If Topps is sold for $385.4 million, the decision to buy back shares would be demonstrably inferior to the decision to disburse the cash to owners through a special dividend. Until Topps is sold, it might be argued that the share repurchases created value that has not yet been realized in the market for the company’s stock.

But, once the company is sold (at such a low price), the share repurchases of years past will be exposed as value destroying measures. After all, the company could have simply returned that cash to its rightful owners.

I call them “rightful” owners, because Topps’ financials clearly show that the business had no use for this cash. A business that has generated positive owner earnings in sixteen of the last seventeen years and had never in that period had a year in which operations caused a material consumption of cash is hardly a business that requires a cash cushion.

Inherent Economics

I’ve seen businesses that could benefit from a cash cushion. Topps isn’t one of them. In fact, Topps is their polar opposite. The kind of businesses that can benefit from a cash cushion are dependent upon a few large customers who are themselves exposed to the full fury of a capricious economy. They are businesses that can not insulate themselves from short-term trends within their industry – and thus must endure down years even when they do everything right. Above all else, they are businesses that can not outrun the ill effects of their dumbest competitor’s dumbest move.

Topps is about as far from that somber scenario as you can get.

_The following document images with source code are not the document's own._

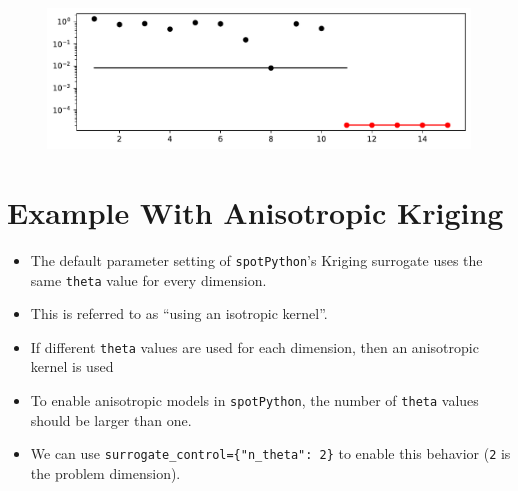 \documentclass[
  letterpaper,
  DIV=11,
  numbers=noendperiod]{scrreprt}
\providecommand{\tightlist}{%
  \setlength{\itemsep}{0pt}\setlength{\parskip}{0pt}}\usepackage{longtable,booktabs,array}
\begin{document}
\begin{figure}[H]

{\centering \includegraphics{03_spot_anisotropic_files/figure-pdf/cell-6-output-1.pdf}

}

\end{figure}

\hypertarget{example-with-anisotropic-kriging}{%
\section{Example With Anisotropic
Kriging}\label{example-with-anisotropic-kriging}}

\begin{itemize}
\tightlist
\item
  The default parameter setting of \texttt{spotPython}'s Kriging
  surrogate uses the same \texttt{theta} value for every dimension.
\item
  This is referred to as ``using an isotropic kernel''.
\item
  If different \texttt{theta} values are used for each dimension, then
  an anisotropic kernel is used
\item
  To enable anisotropic models in \texttt{spotPython}, the number of
  \texttt{theta} values should be larger than one.
\item
  We can use \texttt{surrogate\_control=\{"n\_theta":\ 2\}} to enable
  this behavior (\texttt{2} is the problem dimension).
\end{itemize}
\end{document}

It is a consistent cash generator – not because it’s brilliantly run or because it has outsmarted its wily competition, but because it has very little competition. It is fully insulated from the whipsaw whims of the general economy for a simple reason – it sells a simple product.

That may sound like a silly thing to say. But, it’s true. The ideal product, from a business perspective, is a relatively cheap discretionary item that its purchasers are passionate about. Some people are passionate about their cars. But, even then, they tend to be too reasonable at the time of purchase. A great product is one that is sold in a fit of unreasonableness. It can’t be too expensive, because that leads to the twin sins of comparison and hesitation. Ideally, it is a product that can not be evaluated point by point, aspect by aspect, but must be assessed in its entirety. Above all else, it must be a product with positive associations for the prospective buyer.

Topps meets these criteria quite nicely. If you use the above paragraph as a checklist to run against each of Topps’ products, you will find that the company occupies a competitive space where profits are likely to be plentiful and destructive competition is likely to be scarce.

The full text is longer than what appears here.